- ASSIGNMENT -
Line count for the string "rank": state how many lines in the records below hold it, giving only the number.

- Stored data entries -
....
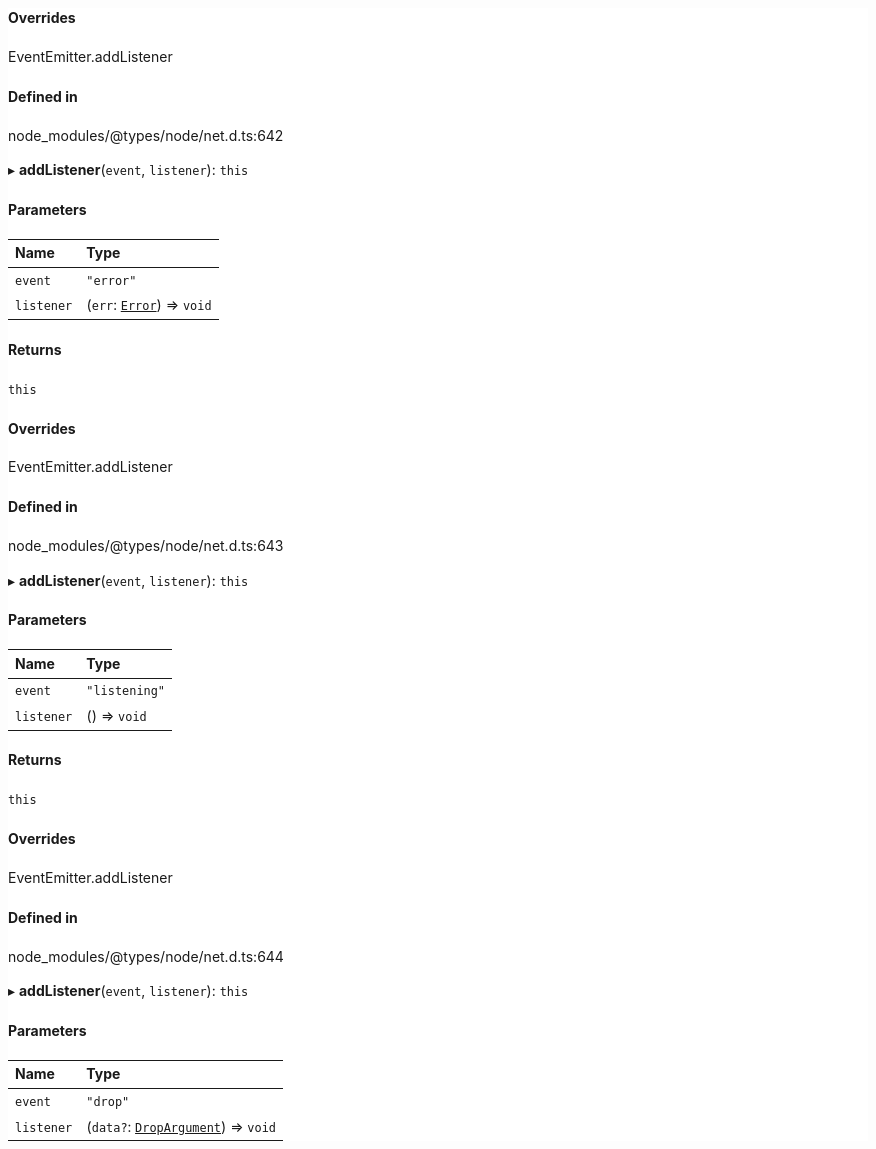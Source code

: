 #### Overrides

EventEmitter.addListener

#### Defined in

node_modules/@types/node/net.d.ts:642

▸ **addListener**(`event`, `listener`): `this`

#### Parameters

| Name | Type |
| :------ | :------ |
| `event` | ``"error"`` |
| `listener` | (`err`: [`Error`](../interfaces/internal_.Error.md)) => `void` |

#### Returns

`this`

#### Overrides

EventEmitter.addListener

#### Defined in

node_modules/@types/node/net.d.ts:643

▸ **addListener**(`event`, `listener`): `this`

#### Parameters

| Name | Type |
| :------ | :------ |
| `event` | ``"listening"`` |
| `listener` | () => `void` |

#### Returns

`this`

#### Overrides

EventEmitter.addListener

#### Defined in

node_modules/@types/node/net.d.ts:644

▸ **addListener**(`event`, `listener`): `this`

#### Parameters

| Name | Type |
| :------ | :------ |
| `event` | ``"drop"`` |
| `listener` | (`data?`: [`DropArgument`](../interfaces/internal_.DropArgument.md)) => `void` |
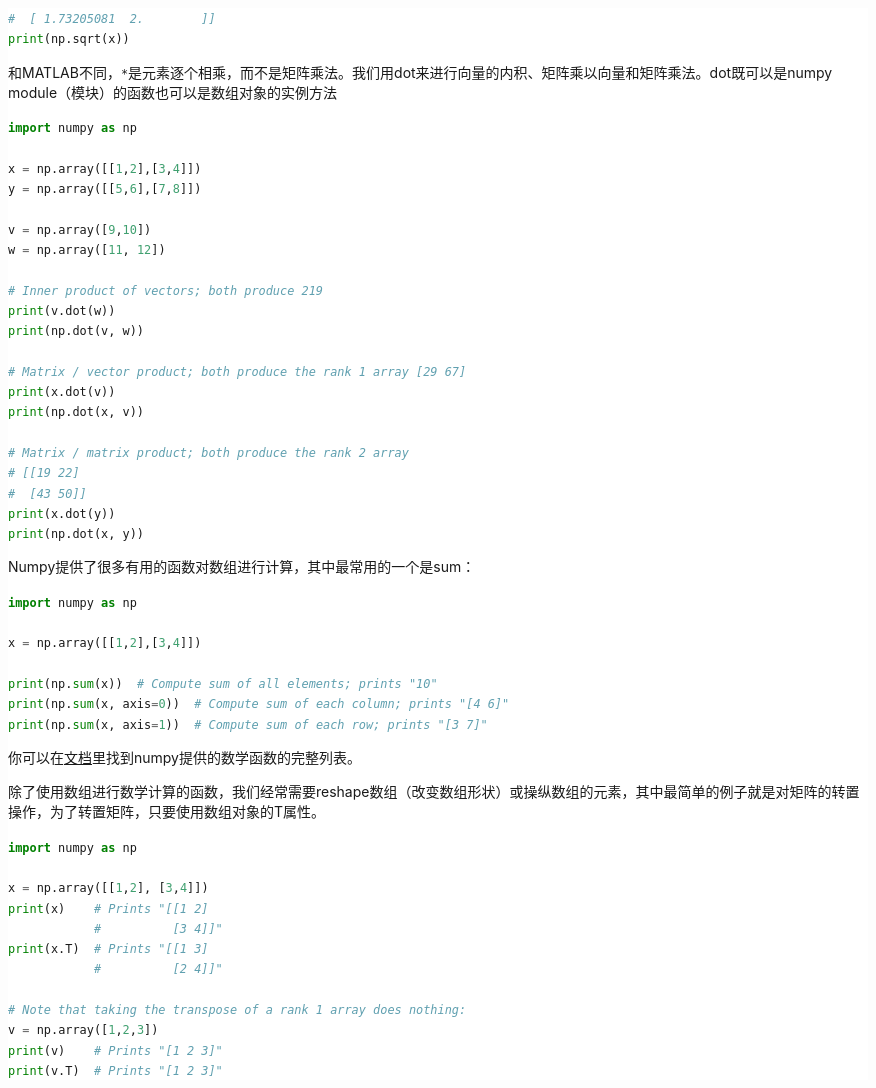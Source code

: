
 ```python
#  [ 1.73205081  2.        ]]
print(np.sqrt(x))
```
和MATLAB不同，```*```是元素逐个相乘，而不是矩阵乘法。我们用dot来进行向量的内积、矩阵乘以向量和矩阵乘法。dot既可以是numpy module（模块）的函数也可以是数组对象的实例方法
```python
import numpy as np

x = np.array([[1,2],[3,4]])
y = np.array([[5,6],[7,8]])

v = np.array([9,10])
w = np.array([11, 12])

# Inner product of vectors; both produce 219
print(v.dot(w))
print(np.dot(v, w))

# Matrix / vector product; both produce the rank 1 array [29 67]
print(x.dot(v))
print(np.dot(x, v))

# Matrix / matrix product; both produce the rank 2 array
# [[19 22]
#  [43 50]]
print(x.dot(y))
print(np.dot(x, y))
```
Numpy提供了很多有用的函数对数组进行计算，其中最常用的一个是sum：
```python
import numpy as np

x = np.array([[1,2],[3,4]])

print(np.sum(x))  # Compute sum of all elements; prints "10"
print(np.sum(x, axis=0))  # Compute sum of each column; prints "[4 6]"
print(np.sum(x, axis=1))  # Compute sum of each row; prints "[3 7]"
```
你可以在[文档](http://docs.scipy.org/doc/numpy/reference/routines.math.html)里找到numpy提供的数学函数的完整列表。

除了使用数组进行数学计算的函数，我们经常需要reshape数组（改变数组形状）或操纵数组的元素，其中最简单的例子就是对矩阵的转置操作，为了转置矩阵，只要使用数组对象的T属性。
```python
import numpy as np

x = np.array([[1,2], [3,4]])
print(x)    # Prints "[[1 2]
            #          [3 4]]"
print(x.T)  # Prints "[[1 3]
            #          [2 4]]"

# Note that taking the transpose of a rank 1 array does nothing:
v = np.array([1,2,3])
print(v)    # Prints "[1 2 3]"
print(v.T)  # Prints "[1 2 3]"
```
....
- SOLUTION -
3